To quit or not to quit

58 replies
Your plan is to make a product in 2 years, a year and 2 months in, Facebook releases the same product... what do you do? Back to drawing board?


Jack Davis
You should keep going because if Facebook is making the same product it might mean you are on to something. There is lots of examples of two companies who have the same product and both are successful, think of Uber & Lyft or McDonalds and Burger King. Lastly it seems like your product is taking way too long, try making a minimum viable product with only the essential features and see if you can get feedback on!
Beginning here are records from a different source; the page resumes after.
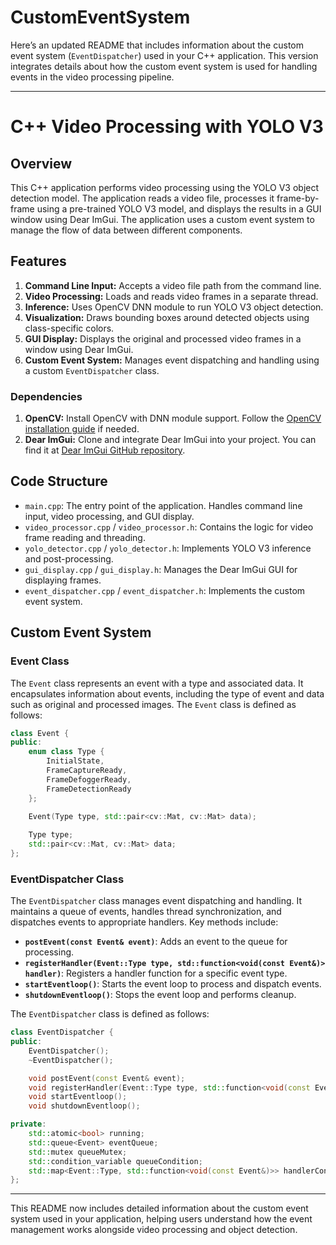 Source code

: # CustomEventSystem

Here’s an updated README that includes information about the custom event system (`EventDispatcher`) used in your C++ application. This version integrates details about how the custom event system is used for handling events in the video processing pipeline.

---

# C++ Video Processing with YOLO V3

## Overview

This C++ application performs video processing using the YOLO V3 object detection model. The application reads a video file, processes it frame-by-frame using a pre-trained YOLO V3 model, and displays the results in a GUI window using Dear ImGui. The application uses a custom event system to manage the flow of data between different components.

## Features

1. **Command Line Input:** Accepts a video file path from the command line.
2. **Video Processing:** Loads and reads video frames in a separate thread.
3. **Inference:** Uses OpenCV DNN module to run YOLO V3 object detection.
4. **Visualization:** Draws bounding boxes around detected objects using class-specific colors.
5. **GUI Display:** Displays the original and processed video frames in a window using Dear ImGui.
6. **Custom Event System:** Manages event dispatching and handling using a custom `EventDispatcher` class.


### Dependencies

1. **OpenCV:** Install OpenCV with DNN module support. Follow the [OpenCV installation guide](https://docs.opencv.org/master/d7/d9f/tutorial_linux_install.html) if needed.
2. **Dear ImGui:** Clone and integrate Dear ImGui into your project. You can find it at [Dear ImGui GitHub repository](https://github.com/ocornut/imgui).


## Code Structure

- `main.cpp`: The entry point of the application. Handles command line input, video processing, and GUI display.
- `video_processor.cpp` / `video_processor.h`: Contains the logic for video frame reading and threading.
- `yolo_detector.cpp` / `yolo_detector.h`: Implements YOLO V3 inference and post-processing.
- `gui_display.cpp` / `gui_display.h`: Manages the Dear ImGui GUI for displaying frames.
- `event_dispatcher.cpp` / `event_dispatcher.h`: Implements the custom event system.

## Custom Event System

### Event Class

The `Event` class represents an event with a type and associated data. It encapsulates information about events, including the type of event and data such as original and processed images. The `Event` class is defined as follows:

```cpp
class Event {
public:
    enum class Type {
        InitialState,
        FrameCaptureReady,
        FrameDefoggerReady,
        FrameDetectionReady
    };

    Event(Type type, std::pair<cv::Mat, cv::Mat> data);
    
    Type type;
    std::pair<cv::Mat, cv::Mat> data;
};
```

### EventDispatcher Class

The `EventDispatcher` class manages event dispatching and handling. It maintains a queue of events, handles thread synchronization, and dispatches events to appropriate handlers. Key methods include:

- **`postEvent(const Event& event)`**: Adds an event to the queue for processing.
- **`registerHandler(Event::Type type, std::function<void(const Event&)> handler)`**: Registers a handler function for a specific event type.
- **`startEventloop()`**: Starts the event loop to process and dispatch events.
- **`shutdownEventloop()`**: Stops the event loop and performs cleanup.

The `EventDispatcher` class is defined as follows:

```cpp
class EventDispatcher {
public:
    EventDispatcher();
    ~EventDispatcher();

    void postEvent(const Event& event);
    void registerHandler(Event::Type type, std::function<void(const Event&)> handler);
    void startEventloop();
    void shutdownEventloop();

private:
    std::atomic<bool> running;
    std::queue<Event> eventQueue;
    std::mutex queueMutex;
    std::condition_variable queueCondition;
    std::map<Event::Type, std::function<void(const Event&)>> handlerContainer;
};
```
---

This README now includes detailed information about the custom event system used in your application, helping users understand how the event management works alongside video processing and object detection.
@jack_davis7 awesome advice..... currently procrastinating on starting side projects because of school
Spencer Walden
I think this advice is key. If someone like Facebook is making a product in an area, you just need to find a niche within that where you can execute on a smaller scale than Facebook as you can focus on those users.
Alexa Vovchenko
Pivot. Why would Facebook ruin your plans?
Ilia Pikulev
Keep on the track as long as your product attracts new customers. If the growth stops, there is a time to consider pivoting :)
@ilia_pikulev and there is never too many products right? (cringes at the many clubhouse clones... the FB one to be eaxct)
João Luiz Caldeira
how the heck would somebody spend 2 years building a product nowadays? you should have built it in 2 days, and then thrown it in the market for users to interact with so you could start iterating.
Jan Mazurek
@jl27_tero how about 2 hours? Seriously, 2 months is too long? From my experince there are products that require time. Of course time may be raplaced by money and skilled specialists, but cannot be reduced totally.
João Luiz Caldeira
@jan_mazurek 2 hours? maybe it's possible depending on your coding skills. What I'm talking about is a mindset: build fast so you can iterate even faster... You can't take for granted that your idea is good, that people will pay for your solution, or even that the problem which you aim to solve is real. In essence, build something that your intended users can use ASAP. So they can start telling you if it works or doesn't. And both the answers have value. If it's good, dive in. If it's not, consider a pivot.
João Luiz Caldeira
@jan_mazurek Just an example. I'm a non-technical founder. Without money. And without co-founders. Even so, I'm building my e-grocery startup MVP on Probably 4 weeks building it now, 1 or 2 weeks more it will be ready to "go to the streets". And I never wrote a single line of code nor knew bubble before. Go check it! =) (I'm from Brazil)
Jan Mazurek
@jl27_tero I understand your point of view. There some projects that can be handle by configurable frameworks or already existing solutions. There are also some innovation ideas that require more effort
@jan_mazurek @jl27_tero wow, that's interesting. But, Is sharing your ideas, solutions to bubble is safe?
Jan Mazurek
My first supervisor had similar problem - his idea was in progress when big IT company released very close product for free. He decided to quit while code was ready in about 50%. Also when he was doing the project, he found many contacts that were possible clients for his new starting company but not exactly interested in the product.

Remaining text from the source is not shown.